_Materials provided_
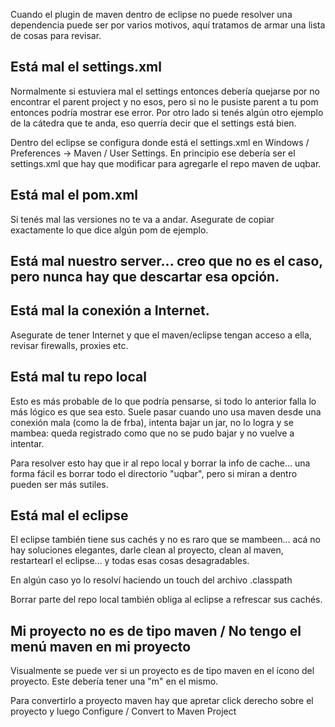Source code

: Cuando el plugin de maven dentro de eclipse no puede resolver una dependencia puede ser por varios motivos, aquí tratamos de armar una lista de cosas para revisar.

Está mal el settings.xml
------------------------

Normalmente si estuviera mal el settings entonces debería quejarse por no encontrar el parent project y no esos, pero si no le pusiste parent a tu pom entonces podría mostrar ese error. Por otro lado si tenés algún otro ejemplo de la cátedra que te anda, eso querría decir que el settings está bien.

Dentro del eclipse se configura donde está el settings.xml en Windows / Preferences -&gt; Maven / User Settings. En principio ese debería ser el settings.xml que hay que modificar para agregarle el repo maven de uqbar.

Está mal el pom.xml
-------------------

Si tenés mal las versiones no te va a andar. Asegurate de copiar exactamente lo que dice algún pom de ejemplo.

Está mal nuestro server... creo que no es el caso, pero nunca hay que descartar esa opción.
-------------------------------------------------------------------------------------------

Está mal la conexión a Internet.
--------------------------------

Asegurate de tener Internet y que el maven/eclipse tengan acceso a ella, revisar firewalls, proxies etc.

Está mal tu repo local
----------------------

Esto es más probable de lo que podría pensarse, si todo lo anterior falla lo más lógico es que sea esto. Suele pasar cuando uno usa maven desde una conexión mala (como la de frba), intenta bajar un jar, no lo logra y se mambea: queda registrado como que no se pudo bajar y no vuelve a intentar.

Para resolver esto hay que ir al repo local y borrar la info de cache... una forma fácil es borrar todo el directorio "uqbar", pero si miran a dentro pueden ser más sutiles.

Está mal el eclipse
-------------------

El eclipse también tiene sus cachés y no es raro que se mambeen... acá no hay soluciones elegantes, darle clean al proyecto, clean al maven, restartearl el eclipse... y todas esas cosas desagradables.

En algún caso yo lo resolví haciendo un touch del archivo .classpath

Borrar parte del repo local también obliga al eclipse a refrescar sus cachés.

Mi proyecto no es de tipo maven / No tengo el menú maven en mi proyecto
-----------------------------------------------------------------------

Visualmente se puede ver si un proyecto es de tipo maven en el ícono del proyecto. Este debería tener una "m" en el mismo.

Para convertirlo a proyecto maven hay que apretar click derecho sobre el proyecto y luego Configure / Convert to Maven Project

_Required action_
Please transcribe only the portion of the material that starts at the line containing "El eclipse también" and runs through its last line, inclusive, exactly as given.

_Output of the exercise_
El eclipse también tiene sus cachés y no es raro que se mambeen... acá no hay soluciones elegantes, darle clean al proyecto, clean al maven, restartearl el eclipse... y todas esas cosas desagradables.

En algún caso yo lo resolví haciendo un touch del archivo .classpath

Borrar parte del repo local también obliga al eclipse a refrescar sus cachés.

Mi proyecto no es de tipo maven / No tengo el menú maven en mi proyecto
-----------------------------------------------------------------------

Visualmente se puede ver si un proyecto es de tipo maven en el ícono del proyecto. Este debería tener una "m" en el mismo.

Para convertirlo a proyecto maven hay que apretar click derecho sobre el proyecto y luego Configure / Convert to Maven Project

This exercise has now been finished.